- **Listed records**
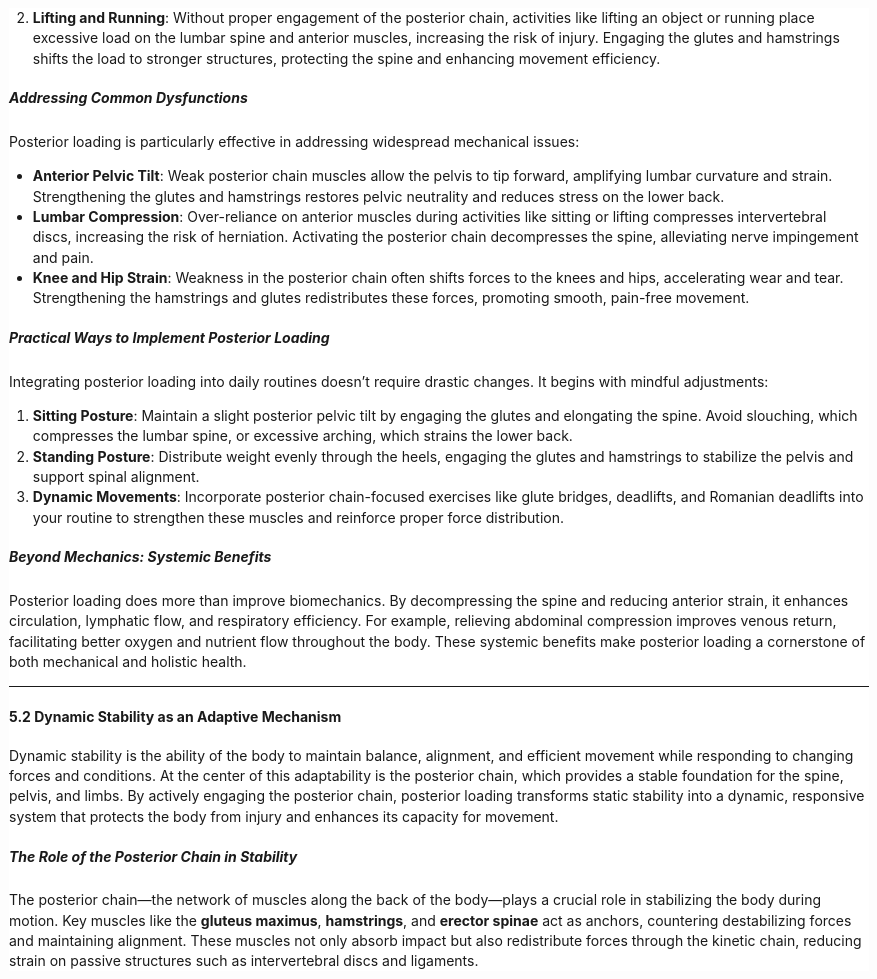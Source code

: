 2. **Lifting and Running**: Without proper engagement of the posterior chain, activities like lifting an object or running place excessive load on the lumbar spine and anterior muscles, increasing the risk of injury. Engaging the glutes and hamstrings shifts the load to stronger structures, protecting the spine and enhancing movement efficiency.

##### **Addressing Common Dysfunctions**

Posterior loading is particularly effective in addressing widespread mechanical issues:

- **Anterior Pelvic Tilt**: Weak posterior chain muscles allow the pelvis to tip forward, amplifying lumbar curvature and strain. Strengthening the glutes and hamstrings restores pelvic neutrality and reduces stress on the lower back.
- **Lumbar Compression**: Over-reliance on anterior muscles during activities like sitting or lifting compresses intervertebral discs, increasing the risk of herniation. Activating the posterior chain decompresses the spine, alleviating nerve impingement and pain.
- **Knee and Hip Strain**: Weakness in the posterior chain often shifts forces to the knees and hips, accelerating wear and tear. Strengthening the hamstrings and glutes redistributes these forces, promoting smooth, pain-free movement.

##### **Practical Ways to Implement Posterior Loading**

Integrating posterior loading into daily routines doesn’t require drastic changes. It begins with mindful adjustments:

1. **Sitting Posture**: Maintain a slight posterior pelvic tilt by engaging the glutes and elongating the spine. Avoid slouching, which compresses the lumbar spine, or excessive arching, which strains the lower back.
2. **Standing Posture**: Distribute weight evenly through the heels, engaging the glutes and hamstrings to stabilize the pelvis and support spinal alignment.
3. **Dynamic Movements**: Incorporate posterior chain-focused exercises like glute bridges, deadlifts, and Romanian deadlifts into your routine to strengthen these muscles and reinforce proper force distribution.

##### **Beyond Mechanics: Systemic Benefits**

Posterior loading does more than improve biomechanics. By decompressing the spine and reducing anterior strain, it enhances circulation, lymphatic flow, and respiratory efficiency. For example, relieving abdominal compression improves venous return, facilitating better oxygen and nutrient flow throughout the body. These systemic benefits make posterior loading a cornerstone of both mechanical and holistic health.

---

#### **5.2 Dynamic Stability as an Adaptive Mechanism**

Dynamic stability is the ability of the body to maintain balance, alignment, and efficient movement while responding to changing forces and conditions. At the center of this adaptability is the posterior chain, which provides a stable foundation for the spine, pelvis, and limbs. By actively engaging the posterior chain, posterior loading transforms static stability into a dynamic, responsive system that protects the body from injury and enhances its capacity for movement.

##### **The Role of the Posterior Chain in Stability**

The posterior chain—the network of muscles along the back of the body—plays a crucial role in stabilizing the body during motion. Key muscles like the **gluteus maximus**, **hamstrings**, and **erector spinae** act as anchors, countering destabilizing forces and maintaining alignment. These muscles not only absorb impact but also redistribute forces through the kinetic chain, reducing strain on passive structures such as intervertebral discs and ligaments.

- **Description of the task**
Write out the listing above again, exactly, but with no pictures in the copy.

- **Task answer**
Source code

: 2. **Lifting and Running**: Without proper engagement of the posterior chain, activities like lifting an object or running place excessive load on the lumbar spine and anterior muscles, increasing the risk of injury. Engaging the glutes and hamstrings shifts the load to stronger structures, protecting the spine and enhancing movement efficiency.

##### **Addressing Common Dysfunctions**

Posterior loading is particularly effective in addressing widespread mechanical issues:

- **Anterior Pelvic Tilt**: Weak posterior chain muscles allow the pelvis to tip forward, amplifying lumbar curvature and strain. Strengthening the glutes and hamstrings restores pelvic neutrality and reduces stress on the lower back.
- **Lumbar Compression**: Over-reliance on anterior muscles during activities like sitting or lifting compresses intervertebral discs, increasing the risk of herniation. Activating the posterior chain decompresses the spine, alleviating nerve impingement and pain.
- **Knee and Hip Strain**: Weakness in the posterior chain often shifts forces to the knees and hips, accelerating wear and tear. Strengthening the hamstrings and glutes redistributes these forces, promoting smooth, pain-free movement.

##### **Practical Ways to Implement Posterior Loading**

Integrating posterior loading into daily routines doesn’t require drastic changes. It begins with mindful adjustments:

1. **Sitting Posture**: Maintain a slight posterior pelvic tilt by engaging the glutes and elongating the spine. Avoid slouching, which compresses the lumbar spine, or excessive arching, which strains the lower back.
2. **Standing Posture**: Distribute weight evenly through the heels, engaging the glutes and hamstrings to stabilize the pelvis and support spinal alignment.
3. **Dynamic Movements**: Incorporate posterior chain-focused exercises like glute bridges, deadlifts, and Romanian deadlifts into your routine to strengthen these muscles and reinforce proper force distribution.

##### **Beyond Mechanics: Systemic Benefits**

Posterior loading does more than improve biomechanics. By decompressing the spine and reducing anterior strain, it enhances circulation, lymphatic flow, and respiratory efficiency. For example, relieving abdominal compression improves venous return, facilitating better oxygen and nutrient flow throughout the body. These systemic benefits make posterior loading a cornerstone of both mechanical and holistic health.

---

#### **5.2 Dynamic Stability as an Adaptive Mechanism**

Dynamic stability is the ability of the body to maintain balance, alignment, and efficient movement while responding to changing forces and conditions. At the center of this adaptability is the posterior chain, which provides a stable foundation for the spine, pelvis, and limbs. By actively engaging the posterior chain, posterior loading transforms static stability into a dynamic, responsive system that protects the body from injury and enhances its capacity for movement.

##### **The Role of the Posterior Chain in Stability**

The posterior chain—the network of muscles along the back of the body—plays a crucial role in stabilizing the body during motion. Key muscles like the **gluteus maximus**, **hamstrings**, and **erector spinae** act as anchors, countering destabilizing forces and maintaining alignment. These muscles not only absorb impact but also redistribute forces through the kinetic chain, reducing strain on passive structures such as intervertebral discs and ligaments.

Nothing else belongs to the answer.